Vulnerability scanners are designed to identify known security weaknesses and provide guidance on how to fix them. Because these vulnerabilities are commonly publicly reported, there is a lot of information available about vulnerable software.

Vulnerability scanners use this information to identify vulnerable devices and software in an organization’s infrastructure. The scanner initially sends probes to systems to identify:

  • Open ports & running services
  • Software versions
  • Configuration settings

Based on this information, the scanner can often identify many known vulnerabilities in the system being tested.

In addition, the scanner sends specific probes to identify individual vulnerabilities, which can only be tested by sending a safe exploit that proves the weakness is present.

These types of probes may identify common vulnerabilities such as ‘Command Injection’ or ‘cross-site scripting (XSS)’ or the use of default usernames and passwords for a system.

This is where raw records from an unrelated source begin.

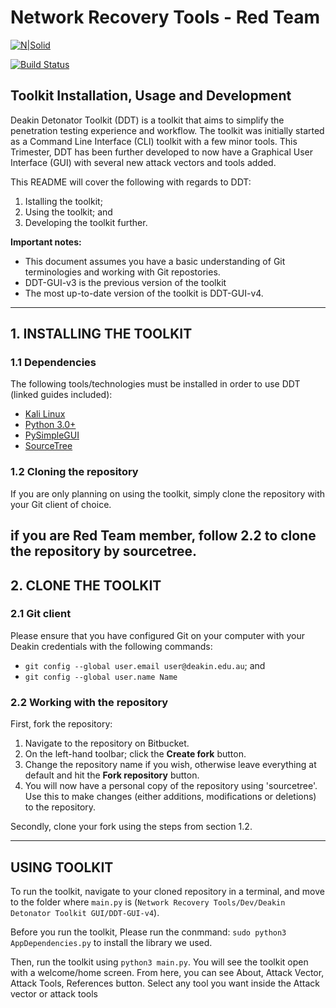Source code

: # Network Recovery Tools - Red Team


[![N|Solid](https://cldup.com/dTxpPi9lDf.thumb.png)](https://nodesource.com/products/nsolid)

[![Build Status](https://travis-ci.org/joemccann/dillinger.svg?branch=master)](https://bitbucket-students.deakin.edu.au/projects/DDCDEF-UG/repos/network-recovery-tools---red-team/browse)

## Toolkit Installation, Usage and Development
Deakin Detonator Toolkit (DDT) is a toolkit that aims to simplify the penetration testing experience and workflow. The toolkit was initially started as a Command Line Interface (CLI) toolkit with a few minor tools. This Trimester, DDT has been further developed to now have a Graphical User Interface (GUI) with several new attack vectors and tools added.

This README will cover the following with regards to DDT:
1. Istalling the toolkit;
2. Using the toolkit; and
2. Developing the toolkit further.

**Important notes:**
* This document assumes you have a basic understanding of Git terminologies and working with Git repostories.
* DDT-GUI-v3 is the previous version of the toolkit 
* The most up-to-date version of the toolkit is DDT-GUI-v4.

---
## 1. INSTALLING THE TOOLKIT
### 1.1 Dependencies
The following tools/technologies must be installed in order to use DDT (linked guides included):
* [Kali Linux](https://phoenixnap.com/kb/how-to-install-kali-linux-on-virtualbox)
* [Python 3.0+](https://docs.python-guide.org/starting/install3/linux/)
* [PySimpleGUI](https://pypi.org/project/PySimpleGUI/)
* [SourceTree](https://www.sourcetreeapp.com/)

### 1.2 Cloning the repository
If you are only planning on using the toolkit, simply clone the repository with your Git client of choice.

if you are Red Team member, follow 2.2 to clone the repository by sourcetree.
---
## 2. CLONE THE TOOLKIT
### 2.1 Git client
Please ensure that you have configured Git on your computer with your Deakin credentials with the following commands:
* `git config --global user.email user@deakin.edu.au`; and
* `git config --global user.name Name`

### 2.2 Working with the repository
First, fork the repository:
1. Navigate to the repository on Bitbucket.
2. On the left-hand toolbar; click the **Create fork** button.
3. Change the repository name if you wish, otherwise leave everything at default and hit the **Fork repository** button.
4. You will now have a personal copy of the repository using 'sourcetree'. Use this to make changes (either additions, modifications or deletions) to the repository.

Secondly, clone your fork using the steps from section 1.2.

---
## USING TOOLKIT
 To run the toolkit, navigate to your cloned repository in a terminal, and move to the folder where `main.py` is (`Network Recovery Tools/Dev/Deakin Detonator Toolkit GUI/DDT-GUI-v4`).

 Before you run the toolkit, Please run the conmmand: `sudo python3 AppDependencies.py` to install the library we used.

Then, run the toolkit using `python3 main.py`. You will see the toolkit open with a welcome/home screen. From here, you can see About, Attack Vector, Attack Tools, References button. Select any tool you want inside the Attack vector or attack tools
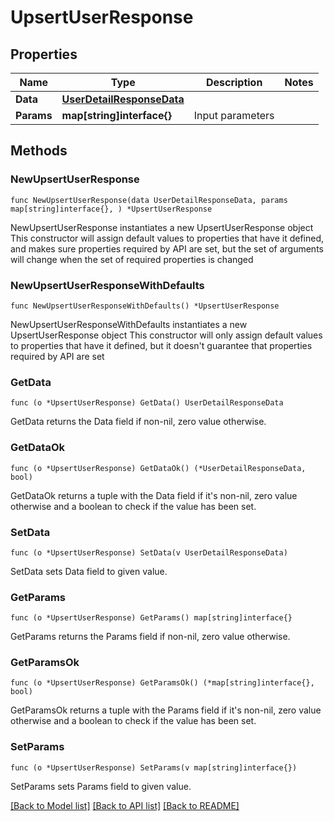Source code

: # UpsertUserResponse

## Properties

Name | Type | Description | Notes
------------ | ------------- | ------------- | -------------
**Data** | [**UserDetailResponseData**](UserDetailResponseData.md) |  | 
**Params** | **map[string]interface{}** | Input parameters | 

## Methods

### NewUpsertUserResponse

`func NewUpsertUserResponse(data UserDetailResponseData, params map[string]interface{}, ) *UpsertUserResponse`

NewUpsertUserResponse instantiates a new UpsertUserResponse object
This constructor will assign default values to properties that have it defined,
and makes sure properties required by API are set, but the set of arguments
will change when the set of required properties is changed

### NewUpsertUserResponseWithDefaults

`func NewUpsertUserResponseWithDefaults() *UpsertUserResponse`

NewUpsertUserResponseWithDefaults instantiates a new UpsertUserResponse object
This constructor will only assign default values to properties that have it defined,
but it doesn't guarantee that properties required by API are set

### GetData

`func (o *UpsertUserResponse) GetData() UserDetailResponseData`

GetData returns the Data field if non-nil, zero value otherwise.

### GetDataOk

`func (o *UpsertUserResponse) GetDataOk() (*UserDetailResponseData, bool)`

GetDataOk returns a tuple with the Data field if it's non-nil, zero value otherwise
and a boolean to check if the value has been set.

### SetData

`func (o *UpsertUserResponse) SetData(v UserDetailResponseData)`

SetData sets Data field to given value.


### GetParams

`func (o *UpsertUserResponse) GetParams() map[string]interface{}`

GetParams returns the Params field if non-nil, zero value otherwise.

### GetParamsOk

`func (o *UpsertUserResponse) GetParamsOk() (*map[string]interface{}, bool)`

GetParamsOk returns a tuple with the Params field if it's non-nil, zero value otherwise
and a boolean to check if the value has been set.

### SetParams

`func (o *UpsertUserResponse) SetParams(v map[string]interface{})`

SetParams sets Params field to given value.



[[Back to Model list]](../README.md#documentation-for-models) [[Back to API list]](../README.md#documentation-for-api-endpoints) [[Back to README]](../README.md)



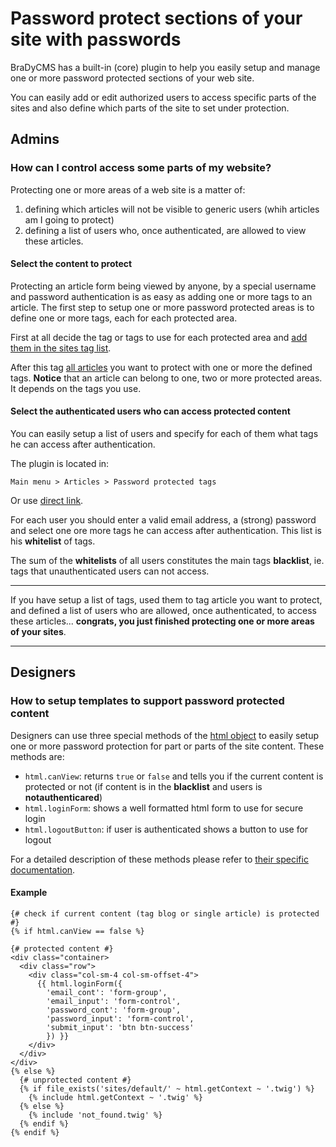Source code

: # Password protect sections of your site with passwords

BraDyCMS has a built-in (core) plugin to help you easily setup and manage one or more password protected sections of your web site.

You can easily add or edit authorized users to access specific parts of the sites and also define which parts of the site to set under protection.

## Admins
### How can I control access some parts of my website?
Protecting one or more areas of a web site is a matter of:
1. defining which articles will not be visible to generic users (whih articles am I going to protect)
2. defining a list of users who, once authenticated, are allowed to view these articles.

#### Select the content to protect
Protecting an article form being viewed by anyone, by a special username and password authentication is as easy as adding one or more tags to an article. The first step to setup one or more password protected areas is to define one or more tags, each for each protected area.

First at all decide the tag or tags to use for each protected area and [add them in the sites tag list](#tags/manage).

After this tag [all articles](#article/all) you want to protect with one or more the defined tags. **Notice** that an article can belong to one, two or more protected areas. It depends on the tags you use.

#### Select the authenticated users who can access protected content

You can easily setup a list of users and specify for each of them what tags he can access after authentication.

The plugin is located in:

    Main menu > Articles > Password protected tags
Or use [direct link](#protectedtags/users).

For each user you should enter a valid email address, a (strong) password and select one ore more tags he can access after authentication. This list is his **whitelist** of tags.

The sum of the **whitelists** of all users constitutes the main tags **blacklist**, ie. tags that unauthenticated users can not access.

---

If you have setup a list of tags, used them to tag article you want to protect, and defined a list of users who are allowed, once authenticated, to access these articles... **congrats, you just finished protecting one or more areas of your sites**.

---

## Designers
### How to setup templates to support password protected content

Designers can use three special methods of the [html object](#docs/read/tmpl_html) to easily setup one or more password protection for part or parts of the site content. These methods are:
* `html.canView`: returns `true` or `false` and tells you if the current content is protected or not (if content is in the **blacklist** and users is **notauthenticared**)
* `html.loginForm`: shows a well formatted html form to use for secure login
* `html.logoutButton`: if user is authenticated shows a button to use for logout

For a detailed description of these methods please refer to [their specific documentation](#docs/read/tmpl_html).

#### Example
    {# check if current content (tag blog or single article) is protected #}
    {% if html.canView == false %}

    {# protected content #}
    <div class="container>
      <div class="row">
        <div class="col-sm-4 col-sm-offset-4">
          {{ html.loginForm({
            'email_cont': 'form-group',
            'email_input': 'form-control',
            'password_cont': 'form-group',
            'password_input': 'form-control',
            'submit_input': 'btn btn-success'
            }) }}
        </div>
      </div>
    </div>
    {% else %}
      {# unprotected content #}
      {% if file_exists('sites/default/' ~ html.getContext ~ '.twig') %}
        {% include html.getContext ~ '.twig' %}
      {% else %}
        {% include 'not_found.twig' %}
      {% endif %}
    {% endif %}
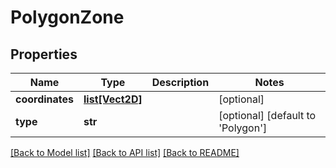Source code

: # PolygonZone

## Properties
Name | Type | Description | Notes
------------ | ------------- | ------------- | -------------
**coordinates** | [**list[Vect2D]**](Vect2D.md) |  | [optional] 
**type** | **str** |  | [optional] [default to 'Polygon']

[[Back to Model list]](../../README.md#documentation-for-models) [[Back to API list]](../../README.md#documentation-for-api-endpoints) [[Back to README]](../../README.md)


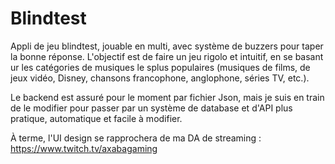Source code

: # Blindtest

Appli de jeu blindtest, jouable en multi, avec système de buzzers pour taper la bonne réponse.
L'objectif est de faire un jeu rigolo et intuitif, en se basant ur les catégories de musiques le splus populaires (musiques de films, de jeux vidéo, Disney, chansons francophone, anglophone, séries TV, etc.).

Le backend est assuré pour le moment par fichier Json, mais je suis en train de le modifier pour passer par un système de database et d'API plus pratique, automatique et facile à modifier.

À terme, l'UI design se rapprochera de ma DA de streaming : https://www.twitch.tv/axabagaming
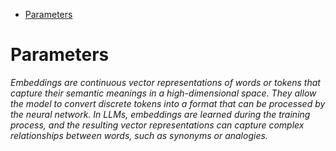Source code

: - [Parameters](#parameters)

# Parameters

*Embeddings are continuous vector representations of words or tokens that capture their semantic meanings in a high-dimensional space. They allow the model to convert discrete tokens into a format that can be processed by the neural network. In LLMs, embeddings are learned during the training process, and the resulting vector representations can capture complex relationships between words, such as synonyms or analogies.*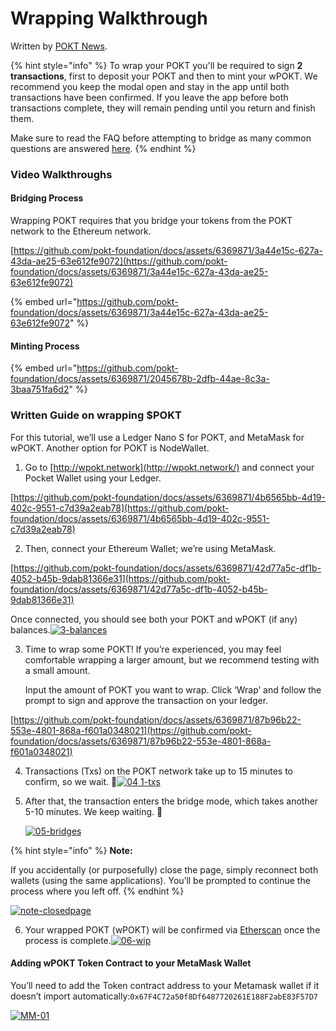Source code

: # Wrapping Walkthrough

Written by [POKT News](https://twitter.com/PoktNews/status/1709884757973037221).

{% hint style="info" %}
To wrap your POKT you'll be required to sign **2 transactions**, first to deposit your POKT and then to mint your wPOKT. We recommend you keep the modal open and stay in the app until both transactions have been confirmed. If you leave the app before both transactions complete, they will remain pending until you return and finish them.

Make sure to read the FAQ before attempting to bridge as many common questions are answered [here](https://app.gitbook.com/o/-MVU655bEpKMcmpTxlOG/s/sC7vRmj1fRzIvz4vDUe3/).
{% endhint %}

### Video Walkthroughs <a href="#video-walkthroughs" id="video-walkthroughs"></a>

#### Bridging Process <a href="#bridging-process" id="bridging-process"></a>

Wrapping POKT requires that you bridge your tokens from the POKT network to the Ethereum network.

[https://github.com/pokt-foundation/docs/assets/6369871/3a44e15c-627a-43da-ae25-63e612fe9072](https://github.com/pokt-foundation/docs/assets/6369871/3a44e15c-627a-43da-ae25-63e612fe9072)

{% embed url="https://github.com/pokt-foundation/docs/assets/6369871/3a44e15c-627a-43da-ae25-63e612fe9072" %}

#### Minting Process <a href="#minting-process" id="minting-process"></a>

{% embed url="https://github.com/pokt-foundation/docs/assets/6369871/2045678b-2dfb-44ae-8c3a-3baa751fa6d2" %}

### Written Guide on wrapping $POKT <a href="#written-guide-to-wrapping-pokt" id="written-guide-to-wrapping-pokt"></a>

For this tutorial, we’ll use a Ledger Nano S for POKT, and MetaMask for wPOKT. Another option for POKT is NodeWallet.

1. Go to [http://wpokt.network](http://wpokt.network/) and connect your Pocket Wallet using your Ledger.

[https://github.com/pokt-foundation/docs/assets/6369871/4b6565bb-4d19-402c-9551-c7d39a2eab78](https://github.com/pokt-foundation/docs/assets/6369871/4b6565bb-4d19-402c-9551-c7d39a2eab78)

2. Then, connect your Ethereum Wallet; we’re using MetaMask.

[https://github.com/pokt-foundation/docs/assets/6369871/42d77a5c-df1b-4052-b45b-9dab81366e31](https://github.com/pokt-foundation/docs/assets/6369871/42d77a5c-df1b-4052-b45b-9dab81366e31)

Once connected, you should see both your POKT and wPOKT (if any) balances.[![3-balances](https://github.com/pokt-foundation/docs/assets/6369871/d79fa309-b5a2-49b5-ac52-c35d4f23ab08)](https://github.com/pokt-foundation/docs/assets/6369871/d79fa309-b5a2-49b5-ac52-c35d4f23ab08)

3.  Time to wrap some POKT! If you’re experienced, you may feel comfortable wrapping a larger amount, but we recommend testing with a small amount.

    Input the amount of POKT you want to wrap. Click ‘Wrap’ and follow the prompt to sign and approve the transaction on your ledger.

[https://github.com/pokt-foundation/docs/assets/6369871/87b96b22-553e-4801-868a-f601a0348021](https://github.com/pokt-foundation/docs/assets/6369871/87b96b22-553e-4801-868a-f601a0348021)

4. Transactions (Txs) on the POKT network take up to 15 minutes to confirm, so we wait. 🧘[![04 1-txs](https://github.com/pokt-foundation/docs/assets/6369871/4175eacf-32a3-4be4-8382-ba33b540e158)](https://github.com/pokt-foundation/docs/assets/6369871/4175eacf-32a3-4be4-8382-ba33b540e158)
5.  After that, the transaction enters the bridge mode, which takes another 5-10 minutes. We keep waiting. 🧘

    [![05-bridges](https://github.com/pokt-foundation/docs/assets/6369871/68d6ac17-d2ed-405a-a44c-6914a3242f76)](https://github.com/pokt-foundation/docs/assets/6369871/68d6ac17-d2ed-405a-a44c-6914a3242f76)

{% hint style="info" %}
**Note:**

If you accidentally (or purposefully) close the page, simply reconnect both wallets (using the same applications). You’ll be prompted to continue the process where you left off.
{% endhint %}

[![note-closedpage](https://github.com/pokt-foundation/docs/assets/6369871/bf875451-8915-469c-b8d4-4943fe36625f)](https://github.com/pokt-foundation/docs/assets/6369871/bf875451-8915-469c-b8d4-4943fe36625f)

6. Your wrapped POKT (wPOKT) will be confirmed via [Etherscan](https://etherscan.io/) once the process is complete.[![06-wip](https://github.com/pokt-foundation/docs/assets/6369871/fd1b6218-8dc2-48c8-9127-1f998a95d96e)](https://github.com/pokt-foundation/docs/assets/6369871/fd1b6218-8dc2-48c8-9127-1f998a95d96e)

#### Adding wPOKT Token Contract to your MetaMask Wallet <a href="#adding-wpokt-token-contract-to-your-metamask-wallet" id="adding-wpokt-token-contract-to-your-metamask-wallet"></a>

You’ll need to add the Token contract address to your Metamask wallet if it doesn’t import automatically:`0x67F4C72a50f8Df6487720261E188F2abE83F57D7`

[![MM-01](https://github.com/pokt-foundation/docs/assets/6369871/98b2bb35-4f36-463d-ba5d-8ab131eea21b)](https://github.com/pokt-foundation/docs/assets/6369871/98b2bb35-4f36-463d-ba5d-8ab131eea21b)

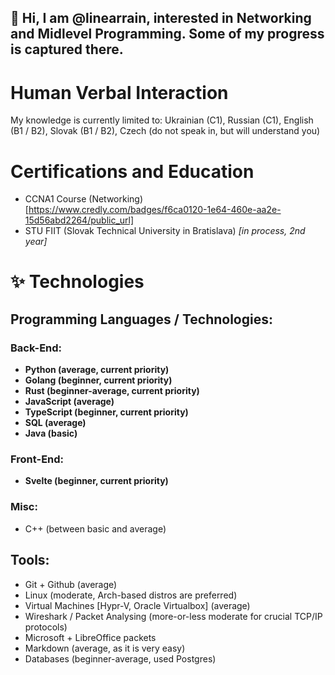 ## 👋 Hi, I am @linearrain, interested in Networking and Midlevel Programming. Some of my progress is captured there.

# Human Verbal Interaction
My knowledge is currently limited to: Ukrainian (C1), Russian (C1), English (B1 / B2), Slovak (B1 / B2), Czech (do not speak in, but will understand you)

# Certifications and Education

- CCNA1 Course (Networking) [https://www.credly.com/badges/f6ca0120-1e64-460e-aa2e-15d56abd2264/public_url]
- STU FIIT (Slovak Technical University in Bratislava) *\[in process, 2nd year\]*

# ✨ Technologies

## Programming Languages / Technologies:
### Back-End:
- **Python (average, current priority)**
- **Golang (beginner, current priority)**
- **Rust (beginner-average, current priority)**
- **JavaScript (average)**
- **TypeScript (beginner, current priority)**
- **SQL (average)**
- **Java (basic)**
### Front-End:
- **Svelte (beginner, current priority)**
### Misc:
- C++ (between basic and average)

## Tools:

- Git + Github (average)
- Linux (moderate, Arch-based distros are preferred)
- Virtual Machines [Hypr-V, Oracle Virtualbox] (average)
- Wireshark / Packet Analysing (more-or-less moderate for crucial TCP/IP protocols)
- Microsoft + LibreOffice packets
- Markdown (average, as it is very easy)
- Databases (beginner-average, used Postgres)

<!---
linearrain/linearrain is a ✨ special ✨ repository because its `README.md` (this file) appears on your GitHub profile.
You can click the Preview link to take a look at your changes.
--->
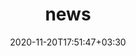 ---
title: "news"
date: 2020-11-20T17:51:47+03:30
draft: false
headless: true

# all icons by [feathericons.com](https://https://feathericons.com//) are supported
show_news_icons: true
default_news_icon: "file-text"

num_news: 5

news_items:
- text: "FedFetch accepted at IEEE INFOCOM 2025!"
  link: https://infocom2025.ieee-infocom.org/
  extra_text: "Dec 2024"
  date: 2024-12-06
- text: "Starting my Masters at UWaterloo"
  link: https://cs.uwaterloo.ca/
  extra_text: "Sep 2024"
  date: 2024-09-01
- text: "Finished my Master of Management Dual Degree"
  link: https://www.sauder.ubc.ca/programs/dual-degrees/bachelor-and-master-management/overview
  extra_text: "Dec 2023"
  date: 2023-12-15
- text: "GlueFL accepted at MLSys 2023!"
  link: https://mlsys.org/Conferences/2023
  extra_text: "Feb 2023"
  date: 2023-02-17
---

Depending on the infrastructure that you’re scanning (and particularly how expansive any websites are), the vulnerability scan may take anywhere from a few minutes to a few hours.

4. Result analysis & remediation

After the vulnerability scan is complete, the scanner provides an assessment report. When reading and developing remediation plans based on this report, you should consider the following:

  • Severity: A vulnerability scanner should label a potential vulnerability based upon its severity. When planning for remediation, focus on the most severe vulnerabilities first, but avoid ignoring the rest forever. It’s not uncommon for hackers to chain several mild vulnerabilities to create an exploit. A good vulnerability scanner will suggest timelines for when to fix each issue.
  • Vulnerability Exposure: Remembering the prioritization above – not all vulnerabilities are on public-facing systems. Internet-facing systems are more likely to be exploited by any random attacker scanning the internet, making them a higher priority for remediation. After that, you’ll want to prioritize any employee laptops with vulnerable software installed. Additionally, any systems that host particularly sensitive data or could adversely affect your business may need to be prioritized ahead of others.

In most cases, there is a publicly released patch to correct a detected vulnerability, but it can often require a configuration change or other workaround too. After applying a fix, it’s also a good idea to rescan the system to ensure the fix was applied correctly.

If it isn’t, the system may still be vulnerable to exploitation. Also, if the patch introduces any new security issues, such as security misconfigurations (although rare), this scan may uncover them and allow them to be corrected as well.

5. Continuous cyber security

A vulnerability scan provides a point-in-time snapshot of the vulnerabilities present in an organization’s digital infrastructure. However, new deployments, configuration changes, newly discovered vulnerabilities, and other factors can quickly make the organization vulnerable again. For this reason, you must make vulnerability management a continuous process rather than a one-time exercise.

Since many vulnerabilities are introduced when software is developed, the most progressive software development companies integrate automated vulnerability assessments into their continuous integration and deployment (CI/CD) pipelines.

This allows them to identify and fix vulnerabilities before the software is released, avoiding the potential for exploitation and the need to develop and ship patches for vulnerable code.

To conclude

Regular vulnerability assessments are critical to a strong cybersecurity posture. The sheer number of vulnerabilities that exist and the complexity of the average company’s digital infrastructure mean an organization is almost guaranteed to have at least one unpatched vulnerability that places it at risk.

Finding these vulnerabilities before an attacker can mean the difference between a failed attack and a costly and embarrassing data breach or ransomware infection.

One of the great things about vulnerability assessments is that you can do it yourself and even automate the process. By getting the right tools and performing regular vulnerability scans, you can dramatically decrease your cybersecurity risk.